Assigned task: Please give the data below again in full, exactly as it stands.

────────

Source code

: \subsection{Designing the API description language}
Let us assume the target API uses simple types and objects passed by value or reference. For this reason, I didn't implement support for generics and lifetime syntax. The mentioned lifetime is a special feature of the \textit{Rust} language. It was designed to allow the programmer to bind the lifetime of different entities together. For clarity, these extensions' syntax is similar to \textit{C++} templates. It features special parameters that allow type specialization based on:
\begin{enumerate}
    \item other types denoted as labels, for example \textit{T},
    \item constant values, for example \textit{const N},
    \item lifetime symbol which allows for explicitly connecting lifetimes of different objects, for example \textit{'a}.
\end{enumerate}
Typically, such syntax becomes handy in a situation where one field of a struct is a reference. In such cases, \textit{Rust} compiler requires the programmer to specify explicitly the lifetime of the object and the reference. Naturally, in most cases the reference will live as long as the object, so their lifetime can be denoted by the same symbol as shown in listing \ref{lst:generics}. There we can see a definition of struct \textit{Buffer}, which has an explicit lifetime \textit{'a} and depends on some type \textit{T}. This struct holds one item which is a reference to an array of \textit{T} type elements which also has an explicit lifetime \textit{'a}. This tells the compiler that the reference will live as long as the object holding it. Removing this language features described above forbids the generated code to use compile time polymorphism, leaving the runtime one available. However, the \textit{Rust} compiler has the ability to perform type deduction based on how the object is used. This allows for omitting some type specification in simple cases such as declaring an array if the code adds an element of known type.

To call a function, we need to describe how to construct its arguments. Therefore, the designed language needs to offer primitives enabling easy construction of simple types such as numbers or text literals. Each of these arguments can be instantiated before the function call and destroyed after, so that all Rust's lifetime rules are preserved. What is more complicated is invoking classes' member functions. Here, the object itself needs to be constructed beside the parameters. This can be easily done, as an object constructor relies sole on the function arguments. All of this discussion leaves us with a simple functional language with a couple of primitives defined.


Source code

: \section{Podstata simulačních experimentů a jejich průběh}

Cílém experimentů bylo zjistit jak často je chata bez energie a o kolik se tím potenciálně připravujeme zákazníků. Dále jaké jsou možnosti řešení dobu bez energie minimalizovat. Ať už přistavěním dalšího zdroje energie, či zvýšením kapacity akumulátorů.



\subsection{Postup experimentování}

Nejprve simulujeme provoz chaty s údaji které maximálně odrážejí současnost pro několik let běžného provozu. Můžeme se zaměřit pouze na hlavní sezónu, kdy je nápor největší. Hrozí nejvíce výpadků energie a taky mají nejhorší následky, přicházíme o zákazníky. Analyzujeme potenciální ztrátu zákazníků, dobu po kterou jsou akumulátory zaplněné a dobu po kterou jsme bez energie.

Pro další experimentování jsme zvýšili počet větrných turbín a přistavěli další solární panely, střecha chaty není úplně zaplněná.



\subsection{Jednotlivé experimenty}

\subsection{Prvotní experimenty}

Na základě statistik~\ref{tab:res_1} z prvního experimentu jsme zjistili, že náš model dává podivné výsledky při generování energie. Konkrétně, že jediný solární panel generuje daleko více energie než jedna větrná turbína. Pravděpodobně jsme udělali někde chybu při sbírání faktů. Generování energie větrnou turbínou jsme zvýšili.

────────

Result of the task:
Source code

: \subsection{Designing the API description language}
Let us assume the target API uses simple types and objects passed by value or reference. For this reason, I didn't implement support for generics and lifetime syntax. The mentioned lifetime is a special feature of the \textit{Rust} language. It was designed to allow the programmer to bind the lifetime of different entities together. For clarity, these extensions' syntax is similar to \textit{C++} templates. It features special parameters that allow type specialization based on:
\begin{enumerate}
    \item other types denoted as labels, for example \textit{T},
    \item constant values, for example \textit{const N},
    \item lifetime symbol which allows for explicitly connecting lifetimes of different objects, for example \textit{'a}.
\end{enumerate}
Typically, such syntax becomes handy in a situation where one field of a struct is a reference. In such cases, \textit{Rust} compiler requires the programmer to specify explicitly the lifetime of the object and the reference. Naturally, in most cases the reference will live as long as the object, so their lifetime can be denoted by the same symbol as shown in listing \ref{lst:generics}. There we can see a definition of struct \textit{Buffer}, which has an explicit lifetime \textit{'a} and depends on some type \textit{T}. This struct holds one item which is a reference to an array of \textit{T} type elements which also has an explicit lifetime \textit{'a}. This tells the compiler that the reference will live as long as the object holding it. Removing this language features described above forbids the generated code to use compile time polymorphism, leaving the runtime one available. However, the \textit{Rust} compiler has the ability to perform type deduction based on how the object is used. This allows for omitting some type specification in simple cases such as declaring an array if the code adds an element of known type.

To call a function, we need to describe how to construct its arguments. Therefore, the designed language needs to offer primitives enabling easy construction of simple types such as numbers or text literals. Each of these arguments can be instantiated before the function call and destroyed after, so that all Rust's lifetime rules are preserved. What is more complicated is invoking classes' member functions. Here, the object itself needs to be constructed beside the parameters. This can be easily done, as an object constructor relies sole on the function arguments. All of this discussion leaves us with a simple functional language with a couple of primitives defined.


Source code

: \section{Podstata simulačních experimentů a jejich průběh}

Cílém experimentů bylo zjistit jak často je chata bez energie a o kolik se tím potenciálně připravujeme zákazníků. Dále jaké jsou možnosti řešení dobu bez energie minimalizovat. Ať už přistavěním dalšího zdroje energie, či zvýšením kapacity akumulátorů.



\subsection{Postup experimentování}

Nejprve simulujeme provoz chaty s údaji které maximálně odrážejí současnost pro několik let běžného provozu. Můžeme se zaměřit pouze na hlavní sezónu, kdy je nápor největší. Hrozí nejvíce výpadků energie a taky mají nejhorší následky, přicházíme o zákazníky. Analyzujeme potenciální ztrátu zákazníků, dobu po kterou jsou akumulátory zaplněné a dobu po kterou jsme bez energie.

Pro další experimentování jsme zvýšili počet větrných turbín a přistavěli další solární panely, střecha chaty není úplně zaplněná.



\subsection{Jednotlivé experimenty}

\subsection{Prvotní experimenty}

Na základě statistik~\ref{tab:res_1} z prvního experimentu jsme zjistili, že náš model dává podivné výsledky při generování energie. Konkrétně, že jediný solární panel generuje daleko více energie než jedna větrná turbína. Pravděpodobně jsme udělali někde chybu při sbírání faktů. Generování energie větrnou turbínou jsme zvýšili.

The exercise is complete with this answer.